**WORK ITEM**.
Give back every entry exactly; drop the pictures.

**DATA SHOWN**.
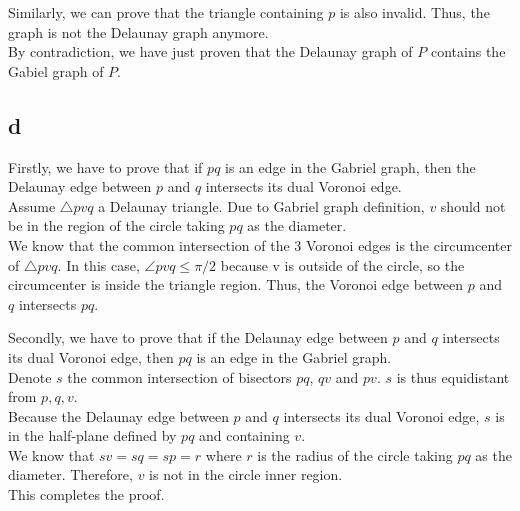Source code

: Similarly, we can prove that the triangle containing $p$ is also invalid. Thus, the graph is not the Delaunay graph anymore. \\

By contradiction, we have just proven that the Delaunay graph of $P$ contains the Gabiel graph of $P$.

\subsection*{d}

Firstly, we have to prove that if $pq$ is an edge in the Gabriel graph, then the Delaunay edge between $p$ and $q$ intersects its dual Voronoi edge.\\

Assume $\bigtriangleup pvq$ a Delaunay triangle. Due to Gabriel graph definition, $v$ should not be in the region of the circle taking $pq$ as the diameter.\\

We know that the common intersection of the 3 Voronoi edges is the circumcenter of $\bigtriangleup pvq$. In this case, $\angle pvq \leq \pi / 2$ because v is outside of the circle, so the circumcenter is inside the triangle region. Thus, the Voronoi edge between $p$ and $q$ intersects $pq$.

Secondly, we have to prove that if the Delaunay edge between $p$ and $q$ intersects its dual Voronoi edge, then $pq$ is an edge in the Gabriel graph. \\

Denote $s$ the common intersection of bisectors $pq$, $qv$ and $pv$. $s$ is thus equidistant from $p, q, v$. \\

Because the Delaunay edge between $p$ and $q$ intersects its dual Voronoi edge, $s$ is in the half-plane defined by $pq$ and containing $v$. \\

We know that $sv = sq = sp = r$ where $r$ is the radius of the circle taking $pq$ as the diameter. Therefore, $v$ is not in the circle inner region.\\

This completes the proof.
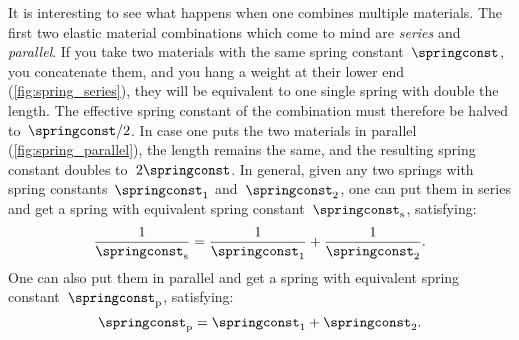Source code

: It is interesting to see what happens when one combines multiple materials. The first two elastic material combinations which come to mind are \emph{series} and \emph{parallel}.
If you take two materials with the same spring constant~$\springconst$, you concatenate them, and you hang a weight at their lower end (\cref{fig:spring_series}), they will be equivalent to one single spring with double the length.
The effective spring constant of the combination must therefore be halved to~$\springconst/2$.
In case one puts the two materials in parallel (\cref{fig:spring_parallel}), the length remains the same, and the resulting spring constant doubles to~$2\springconst$.
In general, given any two springs with spring constants~$\springconst_1$ and~$\springconst_2$, one can put them in series and get a spring with equivalent spring constant~$\springconst_{\mathrm{s}}$, satisfying:
\begin{equation*}
  \frac{1}{\springconst_\mathrm{s}}=\frac{1}{\springconst_1}+\frac{1}{\springconst_2}.
\end{equation*}
One can also put them in parallel and get a spring with equivalent spring constant~$\springconst_\mathrm{p}$, satisfying:
\begin{equation*}
  \springconst_\mathrm{p}=\springconst_1+\springconst_2.
\end{equation*}


\begin{figure}[h]
  \hspace{1cm}
\end{figure}

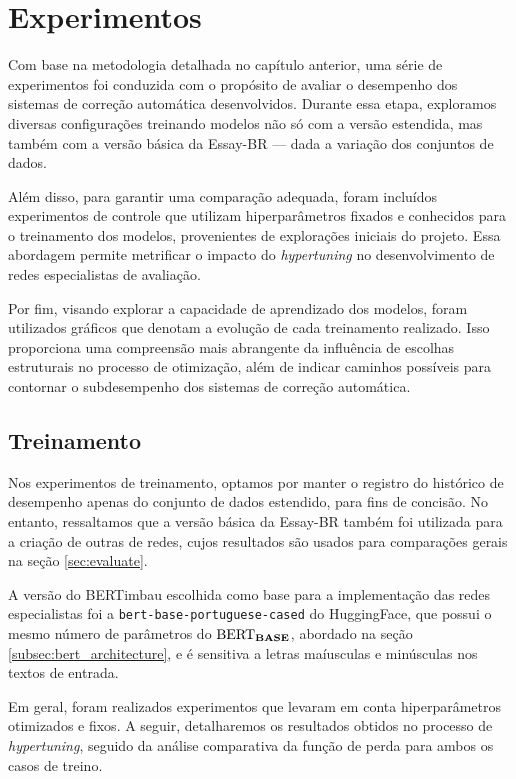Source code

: \chapter{Experimentos}

Com base na metodologia detalhada no capítulo anterior, uma série de experimentos foi conduzida com o propósito de avaliar o desempenho dos sistemas de correção automática desenvolvidos. Durante essa etapa, exploramos diversas configurações treinando modelos não só com a versão estendida, mas também com a versão básica da Essay-BR --- dada a variação dos conjuntos de dados.

Além disso, para garantir uma comparação adequada, foram incluídos experimentos de controle que utilizam hiperparâmetros fixados e conhecidos para o treinamento dos modelos, provenientes de explorações iniciais do projeto. Essa abordagem permite metrificar o impacto do \textit{hypertuning} no desenvolvimento de redes especialistas de avaliação.

Por fim, visando explorar a capacidade de aprendizado dos modelos, foram utilizados gráficos que denotam a evolução de cada treinamento realizado. Isso proporciona uma compreensão mais abrangente da influência de escolhas estruturais no processo de otimização, além de indicar caminhos possíveis para contornar o subdesempenho dos sistemas de correção automática.

\section{Treinamento}

Nos experimentos de treinamento, optamos por manter o registro do histórico de desempenho apenas do conjunto de dados estendido, para fins de concisão. No entanto, ressaltamos que a versão básica da Essay-BR também foi utilizada para a criação de outras de redes, cujos resultados são usados para comparações gerais na seção \ref{sec:evaluate}.

A versão do BERTimbau escolhida como base para a implementação das redes especialistas foi a \texttt{bert-base-portuguese-cased} do HuggingFace, que possui o mesmo número de parâmetros do $\text{BERT}_{\textbf{\text{BASE}}}$, abordado na seção \ref{subsec:bert_architecture}, e é sensitiva a letras maíusculas e minúsculas nos textos de entrada.

Em geral, foram realizados experimentos que levaram em conta hiperparâmetros otimizados e fixos. A seguir, detalharemos os resultados obtidos no processo de \textit{hypertuning}, seguido da análise comparativa da função de perda para ambos os casos de treino.

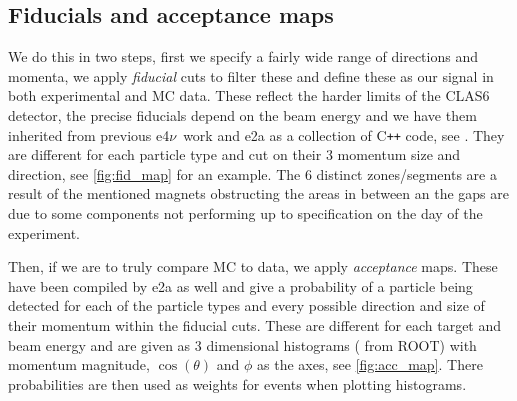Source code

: \documentclass[a4paper,12pt]{article}
\newcommand{\efn}{e4$\nu$}
\newcommand{\verbb}[1]{\text{\verb|#1}}
\begin{document}
\subsection{Fiducials and acceptance maps}
We do this in two steps, first we specify a fairly wide range of directions and momenta, we apply \emph{fiducial} cuts to filter these and define these as our signal in both experimental and MC data.
These reflect the harder limits of the CLAS6 detector, the precise fiducials depend on the beam energy and we have them inherited from previous \efn\ work and e2a as a collection of C\texttt{++} code, see \cite{papadopoulouLeptonNucleusScatteringMeasurements2023,mclauchlanDeltaElectroproduction12C}.
They are different for each particle type and cut on their 3 momentum size and direction, see \cref{fig:fid_map} for an example.
The 6 distinct zones/segments are a result of the mentioned magnets obstructing the areas in between an the gaps are due to some components not performing up to specification on the day of the experiment.

Then, if we are to truly compare MC to data, we apply \emph{acceptance} maps.
These have been compiled by e2a as well and give a probability of a particle being detected for each of the particle types and every possible direction and size of their momentum within the fiducial cuts.
These are different for each target and beam energy and are given as 3 dimensional histograms (\verbb{TH3F} from ROOT) with momentum magnitude, $\cos(\theta)$ and $\phi$ as the axes, see \cref{fig:acc_map}.
There probabilities are then used as weights for events when plotting histograms.
\end{document}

**TASK RESPONSE**.
Source code

: Similarly, we can prove that the triangle containing $p$ is also invalid. Thus, the graph is not the Delaunay graph anymore. \\

By contradiction, we have just proven that the Delaunay graph of $P$ contains the Gabiel graph of $P$.

\subsection*{d}

Firstly, we have to prove that if $pq$ is an edge in the Gabriel graph, then the Delaunay edge between $p$ and $q$ intersects its dual Voronoi edge.\\

Assume $\bigtriangleup pvq$ a Delaunay triangle. Due to Gabriel graph definition, $v$ should not be in the region of the circle taking $pq$ as the diameter.\\

We know that the common intersection of the 3 Voronoi edges is the circumcenter of $\bigtriangleup pvq$. In this case, $\angle pvq \leq \pi / 2$ because v is outside of the circle, so the circumcenter is inside the triangle region. Thus, the Voronoi edge between $p$ and $q$ intersects $pq$.

Secondly, we have to prove that if the Delaunay edge between $p$ and $q$ intersects its dual Voronoi edge, then $pq$ is an edge in the Gabriel graph. \\

Denote $s$ the common intersection of bisectors $pq$, $qv$ and $pv$. $s$ is thus equidistant from $p, q, v$. \\

Because the Delaunay edge between $p$ and $q$ intersects its dual Voronoi edge, $s$ is in the half-plane defined by $pq$ and containing $v$. \\

We know that $sv = sq = sp = r$ where $r$ is the radius of the circle taking $pq$ as the diameter. Therefore, $v$ is not in the circle inner region.\\

This completes the proof.
Source code

: It is interesting to see what happens when one combines multiple materials. The first two elastic material combinations which come to mind are \emph{series} and \emph{parallel}.
If you take two materials with the same spring constant~$\springconst$, you concatenate them, and you hang a weight at their lower end (\cref{fig:spring_series}), they will be equivalent to one single spring with double the length.
The effective spring constant of the combination must therefore be halved to~$\springconst/2$.
In case one puts the two materials in parallel (\cref{fig:spring_parallel}), the length remains the same, and the resulting spring constant doubles to~$2\springconst$.
In general, given any two springs with spring constants~$\springconst_1$ and~$\springconst_2$, one can put them in series and get a spring with equivalent spring constant~$\springconst_{\mathrm{s}}$, satisfying:
\begin{equation*}
  \frac{1}{\springconst_\mathrm{s}}=\frac{1}{\springconst_1}+\frac{1}{\springconst_2}.
\end{equation*}
One can also put them in parallel and get a spring with equivalent spring constant~$\springconst_\mathrm{p}$, satisfying:
\begin{equation*}
  \springconst_\mathrm{p}=\springconst_1+\springconst_2.
\end{equation*}


\begin{figure}[h]
  \hspace{1cm}
\end{figure}

Source code

: \chapter{Experimentos}

Com base na metodologia detalhada no capítulo anterior, uma série de experimentos foi conduzida com o propósito de avaliar o desempenho dos sistemas de correção automática desenvolvidos. Durante essa etapa, exploramos diversas configurações treinando modelos não só com a versão estendida, mas também com a versão básica da Essay-BR --- dada a variação dos conjuntos de dados.

Além disso, para garantir uma comparação adequada, foram incluídos experimentos de controle que utilizam hiperparâmetros fixados e conhecidos para o treinamento dos modelos, provenientes de explorações iniciais do projeto. Essa abordagem permite metrificar o impacto do \textit{hypertuning} no desenvolvimento de redes especialistas de avaliação.

Por fim, visando explorar a capacidade de aprendizado dos modelos, foram utilizados gráficos que denotam a evolução de cada treinamento realizado. Isso proporciona uma compreensão mais abrangente da influência de escolhas estruturais no processo de otimização, além de indicar caminhos possíveis para contornar o subdesempenho dos sistemas de correção automática.

\section{Treinamento}

Nos experimentos de treinamento, optamos por manter o registro do histórico de desempenho apenas do conjunto de dados estendido, para fins de concisão. No entanto, ressaltamos que a versão básica da Essay-BR também foi utilizada para a criação de outras de redes, cujos resultados são usados para comparações gerais na seção \ref{sec:evaluate}.

A versão do BERTimbau escolhida como base para a implementação das redes especialistas foi a \texttt{bert-base-portuguese-cased} do HuggingFace, que possui o mesmo número de parâmetros do $\text{BERT}_{\textbf{\text{BASE}}}$, abordado na seção \ref{subsec:bert_architecture}, e é sensitiva a letras maíusculas e minúsculas nos textos de entrada.

Em geral, foram realizados experimentos que levaram em conta hiperparâmetros otimizados e fixos. A seguir, detalharemos os resultados obtidos no processo de \textit{hypertuning}, seguido da análise comparativa da função de perda para ambos os casos de treino.

Source code

: \documentclass[a4paper,12pt]{article}
\newcommand{\efn}{e4$\nu$}
\newcommand{\verbb}[1]{\text{\verb|#1}}
\begin{document}
\subsection{Fiducials and acceptance maps}
We do this in two steps, first we specify a fairly wide range of directions and momenta, we apply \emph{fiducial} cuts to filter these and define these as our signal in both experimental and MC data.
These reflect the harder limits of the CLAS6 detector, the precise fiducials depend on the beam energy and we have them inherited from previous \efn\ work and e2a as a collection of C\texttt{++} code, see \cite{papadopoulouLeptonNucleusScatteringMeasurements2023,mclauchlanDeltaElectroproduction12C}.
They are different for each particle type and cut on their 3 momentum size and direction, see \cref{fig:fid_map} for an example.
The 6 distinct zones/segments are a result of the mentioned magnets obstructing the areas in between an the gaps are due to some components not performing up to specification on the day of the experiment.

Then, if we are to truly compare MC to data, we apply \emph{acceptance} maps.
These have been compiled by e2a as well and give a probability of a particle being detected for each of the particle types and every possible direction and size of their momentum within the fiducial cuts.
These are different for each target and beam energy and are given as 3 dimensional histograms (\verbb{TH3F} from ROOT) with momentum magnitude, $\cos(\theta)$ and $\phi$ as the axes, see \cref{fig:acc_map}.
There probabilities are then used as weights for events when plotting histograms.
\end{document}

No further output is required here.